Jazz

Covid gives Cornwall Price to play

Covid-19 clobbered many things in 2020, among live music, not the least of which is jazz. Musicians, far from being the best paid component of the entertainment industry, suffered a dramatic loss of income.

     All credit jazz guitarist Nigel Price who organised a mini tour for his quartet which in the South West was heard at Appledore, St Ives and Carnon Downs after which they headed back to London.

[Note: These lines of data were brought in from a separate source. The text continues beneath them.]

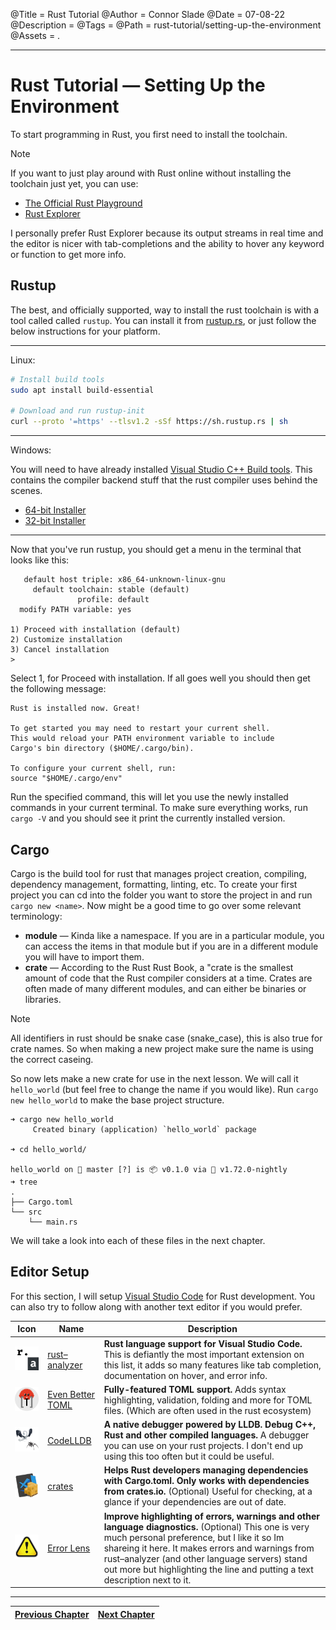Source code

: @Title = Rust Tutorial
@Author = Connor Slade
@Date = 07-08-22
@Description =
@Tags =
@Path = rust-tutorial/setting-up-the-environment
@Assets = .

---

<style>
  [extension-icon] {
    width: 100px;
    border-radius: 0;
  }
</style>

# Rust Tutorial &mdash; Setting Up the Environment

To start programming in Rust, you first need to install the toolchain.

<div ad note>
Note

If you want to just play around with Rust online without installing the toolchain just yet, you can use:

- [The Official Rust Playground](https://play.rust-lang.org)
- [Rust Explorer](https://www.rustexplorer.com)

I personally prefer Rust Explorer because its output streams in real time and the editor is nicer with tab-completions and the ability to hover any keyword or function to get more info.

</div>

## Rustup

The best, and officially supported, way to install the rust toolchain is with a tool called called `rustup`.
You can install it from [rustup.rs](https://rustup.rs), or just follow the below instructions for your platform.

---

Linux:

```bash
# Install build tools
sudo apt install build-essential

# Download and run rustup-init
curl --proto '=https' --tlsv1.2 -sSf https://sh.rustup.rs | sh
```

---

Windows:

You will need to have already installed [Visual Studio C++ Build tools](https://visualstudio.microsoft.com/visual-cpp-build-tools).
This contains the compiler backend stuff that the rust compiler uses behind the scenes.

- [64-bit Installer](https://win.rustup.rs/x86_64)
- [32-bit Installer](https://win.rustup.rs/i686)

---

Now that you've run rustup, you should get a menu in the terminal that looks like this:

```
   default host triple: x86_64-unknown-linux-gnu
     default toolchain: stable (default)
               profile: default
  modify PATH variable: yes

1) Proceed with installation (default)
2) Customize installation
3) Cancel installation
>
```

Select 1, for Proceed with installation.
If all goes well you should then get the following message:

```
Rust is installed now. Great!

To get started you may need to restart your current shell.
This would reload your PATH environment variable to include
Cargo's bin directory ($HOME/.cargo/bin).

To configure your current shell, run:
source "$HOME/.cargo/env"
```

Run the specified command, this will let you use the newly installed commands in your current terminal.
To make sure everything works, run `cargo -V` and you should see it print the currently installed version.

## Cargo

Cargo is the build tool for rust that manages project creation, compiling, dependency management, formatting, linting, etc.
To create your first project you can cd into the folder you want to store the project in and run `cargo new <name>`.
Now might be a good time to go over some relevant terminology:

- **module** &mdash; Kinda like a namespace.
  If you are in a particular module, you can access the items in that module but if you are in a different module you will have to import them.
- **crate** &mdash; According to the Rust Rust Book, a "crate is the smallest amount of code that the Rust compiler considers at a time.
  Crates are often made of many different modules, and can either be binaries or libraries.

<div ad note>
Note

All identifiers in rust should be snake case (snake_case), this is also true for crate names.
So when making a new project make sure the name is using the correct caseing.

</div>

So now lets make a new crate for use in the next lesson.
We will call it `hello_world` (but feel free to change the name if you would like).
Run `cargo new hello_world` to make the base project structure.

```
➜ cargo new hello_world
     Created binary (application) `hello_world` package

➜ cd hello_world/

hello_world on  master [?] is 📦 v0.1.0 via 🦀 v1.72.0-nightly
➜ tree
.
├── Cargo.toml
└── src
    └── main.rs
```

We will take a look into each of these files in the next chapter.

## Editor Setup

For this section, I will setup [Visual Studio Code](https://code.visualstudio.com) for Rust development.
You can also try to follow along with another text editor if you would prefer.

| Icon                                                                                                 | Name                                                                                               | Description                                                                                                                                                                                                                                                                                                                                     |
| ---------------------------------------------------------------------------------------------------- | -------------------------------------------------------------------------------------------------- | ----------------------------------------------------------------------------------------------------------------------------------------------------------------------------------------------------------------------------------------------------------------------------------------------------------------------------------------------- |
| <img src="../assets/rust-tutorial/setting-up-the-environment/rust-analyzer.png" extension-icon />    | [rust&ndash;analyzer](https://marketplace.visualstudio.com/items?itemName=rust-lang.rust-analyzer) | **Rust language support for Visual Studio Code.** This is defiantly the most important extension on this list, it adds so many features like tab completion, documentation on hover, and error info.                                                                                                                                            |
| <img src="../assets/rust-tutorial/setting-up-the-environment/even-better-toml.png" extension-icon /> | [Even Better TOML](https://marketplace.visualstudio.com/items?itemName=tamasfe.even-better-toml)   | **Fully-featured TOML support.** Adds syntax highlighting, validation, folding and more for TOML files. (Which are often used in the rust ecosystem)                                                                                                                                                                                            |
| <img src="../assets/rust-tutorial/setting-up-the-environment/code-lldb.png" extension-icon />        | [CodeLLDB](https://marketplace.visualstudio.com/items?itemName=vadimcn.vscode-lldb)                | **A native debugger powered by LLDB. Debug C++, Rust and other compiled languages.** A debugger you can use on your rust projects. I don't end up using this too often but it could be useful.                                                                                                                                                  |
| <img src="../assets/rust-tutorial/setting-up-the-environment/crates.png" extension-icon />           | [crates](https://marketplace.visualstudio.com/items?itemName=serayuzgur.crates)                    | **Helps Rust developers managing dependencies with Cargo.toml. Only works with dependencies from crates.io.** (Optional) Useful for checking, at a glance if your dependencies are out of date.                                                                                                                                                 |
| <img src="../assets/rust-tutorial/setting-up-the-environment/error-lense.png" extension-icon />      | [Error Lens](https://marketplace.visualstudio.com/items?itemName=usernamehw.errorlens)             | **Improve highlighting of errors, warnings and other language diagnostics.** (Optional) This one is very much personal preference, but I like it so Im shareing it here. It makes errors and warnings from rust&ndash;analyzer (and other language servers) stand out more but highlighting the line and putting a text description next to it. |

---

| [Previous Chapter](/writing/rust-tutorial) | [Next Chapter](/writing/rust-tutorial/hello-world) |
| ------------------------------------------ | -------------------------------------------------- |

The last gig was for the St Austell fans who had to travel to beyond Truro because of venue problems.

     There’s never been much jazz in Cornwall. It’s not generally the publican’s choice for live music, there’s only one jazz festival and visiting bands have tended to tag the county on the end of a national tour hoping perhaps that they’ll unload the last copy of their latest CD.

     Too frequently Cornwall’s jazz fans have tolerated second rate or self-indulgent bands performing in less than ideal venues to inevitably small audiences containing a plethora of grey and nodding bald heads.

     Supplying what jazz we have in Cornwall is a struggle for the hard-working organizers who manage without Performing Right Society Funding and deserve better. Where possible one part of the region collaborates with another so that visiting bands, as it was with Nigel Price, get three gigs instead of one.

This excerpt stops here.